Bu genel şartlar altında, Halide Cerrar’ın sol/sosyalist kesim içindeki politik mücadelesi ayrıca dikkat çekici görünüyor. 1963’te Batı Şeria’nın Nablus şehrinde doğan Cerrar, Ramallah’taki Birzeit Üniversitesinde siyaset bilimi eğitimi aldı. Cerrar’ın eşi Gassan da İsrail işgal güçlerince daha önce 14 sefer tutuklanan ve 11 yılını hapishanelerde geçirmiş bir direnişçi ve aktivist.
Filistin Halk Kurtuluş Cephesi (FHKC) yöneticilerinden olan ve Filistin Yasama Konseyi’nde Ebu Ali Mustafa Bloku'nu temsil eden insan hakları savunucusu Cerrar, Addameer Tutuklulara Destek ve İnsan Hakları Birliği yönetim kurulu üyeliği ve Filistin Yasama Konseyi’nin Tutuklular Komitesi başkanlığı görevlerini de yürüttü.

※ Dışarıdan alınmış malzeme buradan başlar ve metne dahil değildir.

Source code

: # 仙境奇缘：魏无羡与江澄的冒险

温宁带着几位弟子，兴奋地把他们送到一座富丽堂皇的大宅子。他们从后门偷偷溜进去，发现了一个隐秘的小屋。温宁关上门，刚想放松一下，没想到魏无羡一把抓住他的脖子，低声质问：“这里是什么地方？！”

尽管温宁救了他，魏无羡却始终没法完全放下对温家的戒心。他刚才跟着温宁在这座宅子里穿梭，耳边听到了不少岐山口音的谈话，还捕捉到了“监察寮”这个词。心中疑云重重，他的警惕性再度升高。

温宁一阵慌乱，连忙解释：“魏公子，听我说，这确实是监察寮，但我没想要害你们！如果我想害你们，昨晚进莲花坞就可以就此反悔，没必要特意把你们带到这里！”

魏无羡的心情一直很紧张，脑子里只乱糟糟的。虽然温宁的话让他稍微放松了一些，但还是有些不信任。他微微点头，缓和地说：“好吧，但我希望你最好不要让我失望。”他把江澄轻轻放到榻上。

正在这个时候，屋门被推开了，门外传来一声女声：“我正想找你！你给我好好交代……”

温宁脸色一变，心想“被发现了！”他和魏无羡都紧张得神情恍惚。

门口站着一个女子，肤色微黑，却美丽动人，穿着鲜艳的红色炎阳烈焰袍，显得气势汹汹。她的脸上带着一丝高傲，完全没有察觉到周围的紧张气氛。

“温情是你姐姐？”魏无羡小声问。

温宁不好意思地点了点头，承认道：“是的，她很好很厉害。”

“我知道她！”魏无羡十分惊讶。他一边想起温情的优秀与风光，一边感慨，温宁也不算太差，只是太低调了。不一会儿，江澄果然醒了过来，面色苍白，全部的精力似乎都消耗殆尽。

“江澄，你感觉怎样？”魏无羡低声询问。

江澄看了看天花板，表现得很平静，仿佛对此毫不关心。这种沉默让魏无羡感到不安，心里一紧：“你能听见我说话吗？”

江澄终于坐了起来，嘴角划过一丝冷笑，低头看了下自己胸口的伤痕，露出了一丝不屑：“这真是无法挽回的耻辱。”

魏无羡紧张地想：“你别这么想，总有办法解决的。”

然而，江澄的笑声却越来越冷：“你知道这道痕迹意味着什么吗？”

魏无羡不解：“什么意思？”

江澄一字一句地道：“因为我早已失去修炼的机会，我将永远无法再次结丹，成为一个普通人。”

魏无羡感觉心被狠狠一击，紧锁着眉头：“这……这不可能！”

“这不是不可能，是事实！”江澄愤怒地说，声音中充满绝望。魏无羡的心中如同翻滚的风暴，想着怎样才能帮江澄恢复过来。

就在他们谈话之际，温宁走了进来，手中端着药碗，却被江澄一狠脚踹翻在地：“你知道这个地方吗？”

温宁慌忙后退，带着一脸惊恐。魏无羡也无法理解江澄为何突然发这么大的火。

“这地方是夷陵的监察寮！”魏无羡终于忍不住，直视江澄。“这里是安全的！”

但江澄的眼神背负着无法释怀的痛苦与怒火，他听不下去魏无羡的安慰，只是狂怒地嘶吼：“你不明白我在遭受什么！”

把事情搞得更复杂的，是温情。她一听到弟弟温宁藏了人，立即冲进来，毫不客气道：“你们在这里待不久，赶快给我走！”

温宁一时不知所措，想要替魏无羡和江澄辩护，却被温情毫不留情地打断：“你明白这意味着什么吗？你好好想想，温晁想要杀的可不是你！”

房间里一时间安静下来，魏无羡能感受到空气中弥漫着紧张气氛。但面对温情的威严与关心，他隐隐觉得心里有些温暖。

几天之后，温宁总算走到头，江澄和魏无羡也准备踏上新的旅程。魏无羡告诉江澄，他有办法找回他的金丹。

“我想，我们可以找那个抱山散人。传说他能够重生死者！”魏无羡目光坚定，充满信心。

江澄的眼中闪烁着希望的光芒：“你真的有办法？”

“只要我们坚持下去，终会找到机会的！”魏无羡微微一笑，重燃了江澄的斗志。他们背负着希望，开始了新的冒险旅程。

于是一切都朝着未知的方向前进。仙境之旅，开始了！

Filistin kadın hareketinin de aktif üyelerinden olan Cerrar, İsrail yetkililerinin savaş suçları nedeniyle Uluslararası Ceza Mahkemesi’nde hesap vermeleri mücadelesinde de yer alıyor. Cerrar, Gazze’ye saldırılardan topraklara el konulmasına ve yerleşimlerin inşasına, toplu tutuklamalar ve hapislere kadar Filistin halkına karşı süren İsrail suçlarına ilişkin şikâyet ve dosyaları uluslararası mahkemeye götürmekle görevli Filistin komisyonunun da bir üyesi.

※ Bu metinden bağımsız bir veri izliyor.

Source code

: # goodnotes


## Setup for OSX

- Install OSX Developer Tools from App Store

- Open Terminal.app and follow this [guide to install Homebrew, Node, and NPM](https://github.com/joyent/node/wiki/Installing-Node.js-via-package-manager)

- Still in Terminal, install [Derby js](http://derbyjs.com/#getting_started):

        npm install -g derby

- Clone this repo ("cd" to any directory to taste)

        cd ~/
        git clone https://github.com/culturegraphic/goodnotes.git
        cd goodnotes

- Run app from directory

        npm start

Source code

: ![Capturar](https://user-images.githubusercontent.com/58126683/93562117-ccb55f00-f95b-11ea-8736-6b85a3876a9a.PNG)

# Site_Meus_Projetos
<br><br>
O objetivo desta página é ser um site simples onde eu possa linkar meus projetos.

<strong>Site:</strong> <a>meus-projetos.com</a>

Cerrar ve işgal rejimi hapishaneleri
Filistin Kurtuluş Örgütü (FKÖ) içindeki en büyük ikinci politik grup olan Filistin Halk Kurtuluş Cephesi’nin (FHKC) önde gelen liderlerinden Halide Cerrar, gerek insan hakları savunucusu olması gerekse Filistin siyaseti ve yasama kurumları içindeki etkin rolünden dolayı, öteden beri sıklıkla İsrail işgal idaresinin hedefinde olan bir isim.

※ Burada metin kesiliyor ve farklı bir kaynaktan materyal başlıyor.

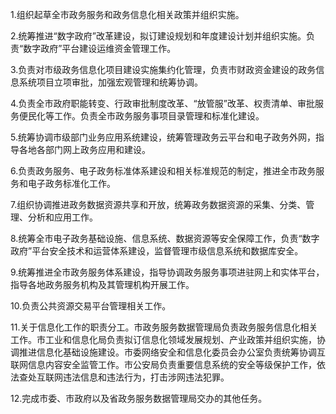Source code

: 1.组织起草全市政务服务和政务信息化相关政策并组织实施。

2.统筹推进“数字政府”改革建设，拟订建设规划和年度建设计划并组织实施。负责“数字政府”平台建设运维资金管理工作。

3.负责对市级政务信息化项目建设实施集约化管理，负责市财政资金建设的政务信息系统项目立项审批，加强宏观管理和统筹协调。

4.负责全市政府职能转变、行政审批制度改革、“放管服”改革、权责清单、审批服务便民化等工作。负责全市政务服务事项目录管理和标准化建设。

5.统筹协调市级部门业务应用系统建设，统筹管理政务云平台和电子政务外网，指导各地各部门网上政务应用和建设。

6.负责政务服务、电子政务标准体系建设和相关标准规范的制定，推进全市政务服务和电子政务标准化工作。

7.组织协调推进政务数据资源共享和开放，统筹政务数据资源的采集、分类、管理、分析和应用工作。

8.统筹全市电子政务基础设施、信息系统、数据资源等安全保障工作，负责“数字政府”平台安全技术和运营体系建设，监督管理市级信息系统和数据库安全。

9.统筹推进全市政务服务体系建设，指导协调政务服务事项进驻网上和实体平台，指导各地政务服务机构及其管理机构开展工作。

10.负责公共资源交易平台管理相关工作。

11.关于信息化工作的职责分工。市政务服务数据管理局负责政务服务信息化相关工作。市工业和信息化局负责拟订信息化领域发展规划、产业政策并组织实施，协调推进信息化基础设施建设。市委网络安全和信息化委员会办公室负责统筹协调互联网信息内容安全监管工作。市公安局负责重要信息系统的安全等级保护工作，依法查处互联网违法信息和违法行为，打击涉网违法犯罪。

12.完成市委、市政府以及省政务服务数据管理局交办的其他任务。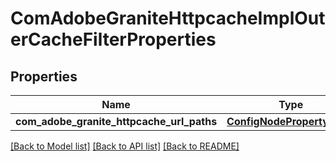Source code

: # ComAdobeGraniteHttpcacheImplOuterCacheFilterProperties

## Properties
Name | Type | Description | Notes
------------ | ------------- | ------------- | -------------
**com_adobe_granite_httpcache_url_paths** | [**ConfigNodePropertyArray**](ConfigNodePropertyArray.md) |  | [optional] 

[[Back to Model list]](../README.md#documentation-for-models) [[Back to API list]](../README.md#documentation-for-api-endpoints) [[Back to README]](../README.md)


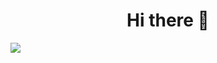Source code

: <h1 style="text-align:center;"> Hi there 👋 </h1>

<img src="https://www.linkedin.com/in/raihan01/overlay/background-image/"/>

İlk olarak 1989’da, İntifada döneminde, bir kadın yoldaşının hapsedilmesine itiraz mahiyetindeki 8 Mart protestosundan dolayı İsrail tarafından tutuklanmıştı Cerrar. Aradan geçen 30 yıldan fazla süreçteyse, çoğu yıldırma amaçlı idari tutukluluk bahaneleriyle olmak üzere, ömrünün önemli bir kısmını hapishanelerde geçirdi. Bilhassa son on yılın çoğunu tutsak olarak yaşadı. 2017’de tutuklandıktan hemen sonra babasını kaybetmiş, bundan dört yıl sonra da kızı hayata veda etmişti ancak Cerrar’ın hapishaneden çıkmasına da babasının ve kızının cenazesine katılmasına da izin verilmedi.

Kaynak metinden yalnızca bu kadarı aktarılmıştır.